Why is it so few of us enjoy pleasure in our lives?
Perhaps it has something to do with what we think pleasure is and where it comes from. Many of us think pleasure is just the opposite of pain so we measure our level of pleasure by how much pain we are dealing with. It shows up in how we answer the question ‘How are you doing?’. Our answer often reflects this balance of pain and pleasure in our lives. When we do not think we have any control over what suffering or joy comes our way, we work hard to maintain a balance between how much pain or pleasure we get by what we do, or what others do around us.
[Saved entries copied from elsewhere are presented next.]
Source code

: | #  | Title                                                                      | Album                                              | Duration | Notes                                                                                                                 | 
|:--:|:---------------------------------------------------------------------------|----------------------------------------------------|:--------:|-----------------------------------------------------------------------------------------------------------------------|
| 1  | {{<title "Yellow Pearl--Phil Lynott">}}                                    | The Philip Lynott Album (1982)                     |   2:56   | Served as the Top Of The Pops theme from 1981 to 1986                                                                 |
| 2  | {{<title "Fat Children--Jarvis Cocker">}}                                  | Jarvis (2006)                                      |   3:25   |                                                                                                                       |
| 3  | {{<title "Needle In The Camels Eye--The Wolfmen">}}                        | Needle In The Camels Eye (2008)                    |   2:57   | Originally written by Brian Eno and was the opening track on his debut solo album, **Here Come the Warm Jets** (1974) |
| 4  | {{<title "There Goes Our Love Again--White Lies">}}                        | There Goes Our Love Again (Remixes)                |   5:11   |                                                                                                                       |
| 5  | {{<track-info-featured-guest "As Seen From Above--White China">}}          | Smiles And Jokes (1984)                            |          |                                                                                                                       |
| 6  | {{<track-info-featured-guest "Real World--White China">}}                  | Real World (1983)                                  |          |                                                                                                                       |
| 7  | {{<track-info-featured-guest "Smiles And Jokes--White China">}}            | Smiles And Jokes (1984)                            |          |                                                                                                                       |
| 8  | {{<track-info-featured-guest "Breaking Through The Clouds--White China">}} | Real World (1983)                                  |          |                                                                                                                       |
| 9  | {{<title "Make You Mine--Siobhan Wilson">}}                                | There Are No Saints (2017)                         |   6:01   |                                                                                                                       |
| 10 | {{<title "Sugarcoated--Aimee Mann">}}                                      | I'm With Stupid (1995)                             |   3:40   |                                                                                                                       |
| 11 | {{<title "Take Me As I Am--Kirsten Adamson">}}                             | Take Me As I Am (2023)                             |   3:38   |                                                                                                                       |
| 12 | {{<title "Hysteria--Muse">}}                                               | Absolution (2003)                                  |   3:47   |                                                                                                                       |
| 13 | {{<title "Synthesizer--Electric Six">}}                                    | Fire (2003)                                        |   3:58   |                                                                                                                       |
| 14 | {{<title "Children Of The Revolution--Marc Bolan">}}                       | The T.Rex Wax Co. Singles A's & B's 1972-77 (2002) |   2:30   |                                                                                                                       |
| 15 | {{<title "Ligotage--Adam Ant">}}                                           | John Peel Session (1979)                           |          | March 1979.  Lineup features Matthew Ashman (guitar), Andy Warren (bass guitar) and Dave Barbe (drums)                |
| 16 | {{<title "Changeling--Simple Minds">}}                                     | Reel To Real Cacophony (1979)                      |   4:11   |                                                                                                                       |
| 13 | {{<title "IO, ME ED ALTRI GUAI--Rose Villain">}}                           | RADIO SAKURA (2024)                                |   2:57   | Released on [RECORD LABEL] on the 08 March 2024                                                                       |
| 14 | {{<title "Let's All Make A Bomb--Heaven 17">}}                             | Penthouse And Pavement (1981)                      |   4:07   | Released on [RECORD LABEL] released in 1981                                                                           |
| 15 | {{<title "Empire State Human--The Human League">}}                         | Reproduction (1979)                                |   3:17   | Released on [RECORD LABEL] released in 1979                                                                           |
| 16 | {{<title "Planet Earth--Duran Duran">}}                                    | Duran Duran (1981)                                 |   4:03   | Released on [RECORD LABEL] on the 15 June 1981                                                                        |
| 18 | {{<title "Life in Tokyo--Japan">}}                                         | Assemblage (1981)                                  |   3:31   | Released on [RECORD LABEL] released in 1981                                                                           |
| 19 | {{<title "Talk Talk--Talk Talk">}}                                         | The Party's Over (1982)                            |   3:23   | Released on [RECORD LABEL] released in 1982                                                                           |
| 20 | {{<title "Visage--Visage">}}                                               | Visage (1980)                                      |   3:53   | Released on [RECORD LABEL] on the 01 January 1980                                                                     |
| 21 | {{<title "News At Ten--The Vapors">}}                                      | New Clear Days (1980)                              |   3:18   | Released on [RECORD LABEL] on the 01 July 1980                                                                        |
If we are not getting positive attention at home, we look to connect with other people to feel seen and heard. As a child, if the pain is high enough, we may run away from home. As an adult, we may have (and hide) an affair. If we feel overworked, we may start planning a vacation or even look to change our job.
Our western society has trained us to look outside of ourselves for our pleasure.
It may be in the form or a new car, a great job, a compliment, bigger breasts, touch or words of love from another, or from the smell of a beautiful flower. When we think that pleasure is generated from what is outside of us, we can lose ourselves in the seeking of pleasure from the outside. When the object/person/situation outside is no longer available, we feel disconnected from the source that we believe holds our pleasure. When the car is no longer new, the job becomes routine, our partner is away, or the breasts begin to sag, we lose the feeling of pleasure. Then, we begin the cycle of seeking pleasure outside of ourselves again. For years, I thought that emotional and sexual pleasure came from my partner. If he was not doing/being in a way that felt good to me, I felt deprived of the pleasure that I desired.
This is how many of us have created addictions in our lives. When we are unable to access the moment to moment pleasure already occurring in our natural response to life, it may show up in our overuse of food, gambling, work, sex, busyness, or drug use. This addictive behavior can be a strong indication of our disconnection to our own internal pleasure.
What if pleasure is an inside job? Noticing what feels good and what doesn’t, then shifting our resources and attention from that which brings us pain over to that which brings us pleasure.
If we don’t know what brings us pleasure, we take the time and space to discover what that is. What feels good to us in each moment? In the body? In what we are tasting, smelling, feeling, hearing, and touching? By turning our attention back inside of ourselves, we can connect to our natural pleasure response which is generated from within us as we interact with the world around us.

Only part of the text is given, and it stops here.